ESCLUSIVA - Calisti: "La mia Lazio degli anni '80, che ricordi! Ecco cosa serve per puntare allo scudetto" - VIDEO
Tre stagioni in maglia biancoceleste, per un totale di 48 presenze e 1 gol. Romano di nascita cresciuto nel settore giovanile della sua squadra del cuore, gioca come tornante di fascia mostrando grandi capacità atletiche e tecniche. Doti che lo portano ad entrare nel giro della Nazionale Under 21 e a esser indicato come un giovane di sicura prospettiva. Ciò che più salta all'occhio è però il suo grande temperamento, la capacità di lottare, di soffrire in campo. Sarà proprio quel suo cuore immenso a condizionare la sua carriera. Il 27 aprile 1986, infatti, nel tentativo di salvare un gol sulla linea contro il Monza, si rompe il ginocchio in ricaduta e resta fermo quasi due anni, proprio a ridosso di una delle stagioni più significative della storia laziale: quella del meno nove. Del suo passato, ma anche della Lazio del presente, di tattica e tanto altro ha parlato Ernesto Calisti ai ragazzi del 3° Corso di Informazione Sportiva della Lalaziosiamonoi.it.

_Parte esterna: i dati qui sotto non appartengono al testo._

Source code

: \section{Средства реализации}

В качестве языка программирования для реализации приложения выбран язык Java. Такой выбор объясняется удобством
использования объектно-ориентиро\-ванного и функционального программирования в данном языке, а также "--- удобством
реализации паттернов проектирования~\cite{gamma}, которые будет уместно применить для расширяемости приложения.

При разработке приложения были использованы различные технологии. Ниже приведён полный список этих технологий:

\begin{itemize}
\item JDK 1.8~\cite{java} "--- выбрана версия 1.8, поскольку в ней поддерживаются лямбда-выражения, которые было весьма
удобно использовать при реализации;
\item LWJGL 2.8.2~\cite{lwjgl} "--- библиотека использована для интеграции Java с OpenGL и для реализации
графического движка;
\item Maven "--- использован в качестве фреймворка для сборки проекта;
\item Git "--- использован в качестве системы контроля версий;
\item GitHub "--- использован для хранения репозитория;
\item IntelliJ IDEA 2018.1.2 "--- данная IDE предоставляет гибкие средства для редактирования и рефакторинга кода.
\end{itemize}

Lei ha giocato in una Lazio che sulla carta appariva competitiva, composta anche da grandi giocatori come Batista e Laudrup. Non pensa che mancasse un mister che riuscisse a trovare la giusta alchimia, come sta facendo mister Pioli?
"Fu un'annata difficile, in squadra avevamo tanti grandi giocatori come Torrisi e Orsi in porta. Ma andò male. In quell'anno fu esonerato Carosi e venne Lorenzo, l'argentino, un allenatore capace ma un po' fuori dalla realtà. Al di là del fatto che serviva un allenatore diverso, in quell'annata ci fu anche tanta sfortuna: fu una stagione maledetta con partite perse anche per errori stupidi. Sicuramente con un allenatore diverso avremmo salvato il campionato, ma fu davvero un anno tanto tanto sfortunato".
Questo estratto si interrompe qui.